Adventure on the High Seas!

When looking for all-around good guys  in Hollywood, it's hard to beat Tom Hanks.  His latest film, Captain Phillips, solidifies his reputation as a stellar actor as well. There's been some criticism that Phillips' memoir makes him look more heroic than he actually was and, in fact, he's being sued by some of his crew who allege he created the dangerous situation in the first place.  That's for a court of law to sort out, but the movie itself is fantastic!  (And this falls squarely within the parameters of "it's not pretending to be a documentary, and don't get your history from movies."  Go do some research on the actual events and make up your own mind on that - I'm limiting my comments here to the film.)

I wasn't sure about this one - I remember the actual hijacking back in the spring of 2009 and I remember how it ended, so I wasn't sure how compelling the movie would be.  (I know that's not a great argument - I go see Shakespeare plays all the time when I know how they'll end, so . . .) But I was amazed that I caught myself holding my breath with tension. Paul Greengrass, who is best known for the Bourne movies, as well as another film inspired by actual events, United 93, does a masterful job of ratcheting up the action.  (A little too much shaky-cam for my taste, though - I want this trend to go ahead and pass.) He uses an interesting framing device at the start of the film as you see Phillips and Muse, who will become the head pirate, both essentially getting ready for work. The film does a very nice job of not creating cookie-cutter villains, but instead rounding them out and presenting the audience with a more nuanced view.  These are not dashing, wear-a-stuffed-parrot pirates; these are desperate, frightened, hungry men, often half out of their minds on large amounts of khat, and they are not acting as a unified, well-trained team.  It's nearly a miracle no one gets badly hurt earlier.  Greengrass even generated some sympathy in me for the plight the pirates are in - Somalia is essentially a failed state and people want to survive - but, at the end of the day, I'm rooting for Team Hanks. (But don't overlook Barkhad Abdi, who plays Muse.  First time out of the gate, and he holds his own with Hanks.)

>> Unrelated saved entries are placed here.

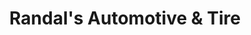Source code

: ---
title: "Randal's Automotive & Tire"
url: /kerrville/randals-automotive-and-tire/
shop: car repair
---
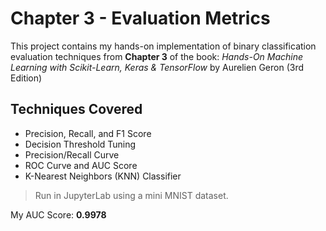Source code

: # Chapter 3 - Evaluation Metrics

This project contains my hands-on implementation of binary classification evaluation techniques from **Chapter 3** of the book:
*Hands-On Machine Learning with Scikit-Learn, Keras & TensorFlow* 
by Aurelien Geron (3rd Edition)

## Techniques Covered
- Precision, Recall, and F1 Score
- Decision Threshold Tuning
- Precision/Recall Curve
- ROC Curve and AUC Score
- K-Nearest Neighbors (KNN) Classifier

> Run in JupyterLab using a mini MNIST dataset.

My AUC Score: **0.9978**
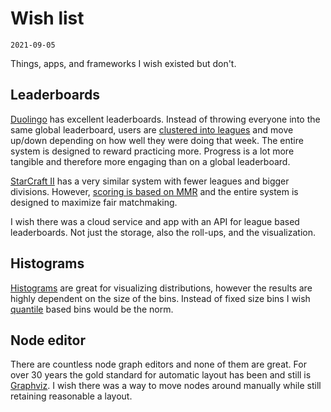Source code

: # Wish list
`2021-09-05`

Things, apps, and frameworks I wish existed but don't.

## Leaderboards

[Duolingo](https://www.duolingo.com) has excellent leaderboards. Instead of throwing everyone into the same global leaderboard, users are [clustered into leagues](https://happilyevertravels.com/duolingo-leagues-explained/) and move up/down depending on how well they were doing that week. The entire system is designed to reward practicing more. Progress is a lot more tangible and therefore more engaging than on a global leaderboard.

[StarCraft II](https://starcraft2.com) has a very similar system with fewer leagues and bigger divisions. However, [scoring is based on MMR](https://liquipedia.net/starcraft2/Battle.net_Leagues) and the entire system is designed to maximize fair matchmaking.

I wish there was a cloud service and app with an API for league based leaderboards. Not just the storage, also the roll-ups, and the visualization.

## Histograms

[Histograms](https://en.wikipedia.org/wiki/Histogram) are great for visualizing distributions, however the results are highly dependent on the size of the bins. Instead of fixed size bins I wish [quantile](https://en.wikipedia.org/wiki/Quantile) based bins would be the norm.

## Node editor

There are countless node graph editors and none of them are great. For over 30 years the gold standard for automatic layout has been and still is [Graphviz](https://graphviz.org/). I wish there was a way to move nodes around manually while still retaining reasonable a layout.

Captain Phillips was made with the cooperation of the U.S. Navy and other government agencies, so naturally they appear well-trained, calm, and frighteningly efficient.  One of the takeaway messages of this movie is definitely "Don't mess with the U.S. military."  My father was a Navy pilot, so I heartily endorse this message.  The Navy and the SEALS aren't reckless cowboy types - they've got a job to do and by golly, they're going to do it.  Hanks' Phillips is a man in a situation that's spiraling rapidly out of control and he's trying hard to stay calm and stay alive, but he was never trained for this - the military personnel were and the final few minutes, when that contrast is made sharply evident, completely sold me on Hanks' acting.

If you're looking for a great thriller, this is the movie for you.